In a recent blog post, NASA showcases a cooling system developed at Purdue University in Indiana for its equipment that could also accelerate the transition to electric vehicles.

The American agency explains that as part of its missions, certain equipment must operate at a specific temperature. This includes “nuclear fission energy systems for missions to the Moon, Mars and beyond.”

NASA’s new cooling system

NASA has therefore funded research to develop a new cooling system that is more efficient, but also more compact. The result of this research: a module called FBCE or Flow Boiling and Condensation Experiment that can transfer heat.

This has already been delivered to the International Space Station, but at the same time, researchers have also explored the use of this device to improve the charging of electric vehicles on Earth. And the results are more than encouraging: 100% in a few minutes!

By better dissipating heat, vehicles can be charged faster

According to NASA, to charge an electric car in five minutes, the chargers must provide 1,400 amps of current. However, currently, the most advanced systems provide only 520 amps. And on most home chargers, that’s 150 amps.

This limitation is due to the fact that the passage of current on the cable that is connected to the car generates heat. The charge cannot therefore be too fast, at the risk of causing overheating. To solve this problem, it is necessary to effectively remove the heat generated by the cable.

This is where the technology developed for NASA comes in. Indeed, thanks to its revolutionary cooling system, it is possible to multiply the electric current by 4.6 compared to the most efficient chargers on the market, without overheating.

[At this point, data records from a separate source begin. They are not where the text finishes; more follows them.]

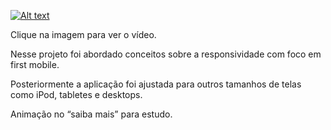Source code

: [![Alt text](https://img.youtube.com/vi/8-lOCN_vJkI/0.jpg)](https://www.youtube.com/watch?v=8-lOCN_vJkI)

Clique na imagem para ver o vídeo. 

Nesse projeto foi abordado conceitos sobre a responsividade com foco em first mobile.

Posteriormente a aplicação foi ajustada para outros tamanhos de telas como iPod, tabletes e desktops.

Animação no “saiba mais” para estudo.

The liquid used is dielectric, which means that it does not conduct current. And the system would be able to remove 24.22 kilowatts of heat.

NASA Purdue

“Purdue University’s Electric Vehicle Charging Facility can charge a car in five minutes,” NASA comments. This is possible thanks to the system (developed for its equipment) which cools the cable. © Purdue University/Jared Pike

You will have no more excuses

“Purdue’s charging cable can deliver 2,400 amps, which is well beyond the 1,400 amps needed to reduce the time it takes to charge an electric car to five minutes. The application of this new technology has resulted in an unprecedented reduction in the time required to charge a vehicle and could remove one of the main barriers to the global adoption of electric vehicles”. we read in the publication of the American agency.

However, the availability of charging stations and the slowness of this charging are obstacles to the mass adoption of electric vehicles.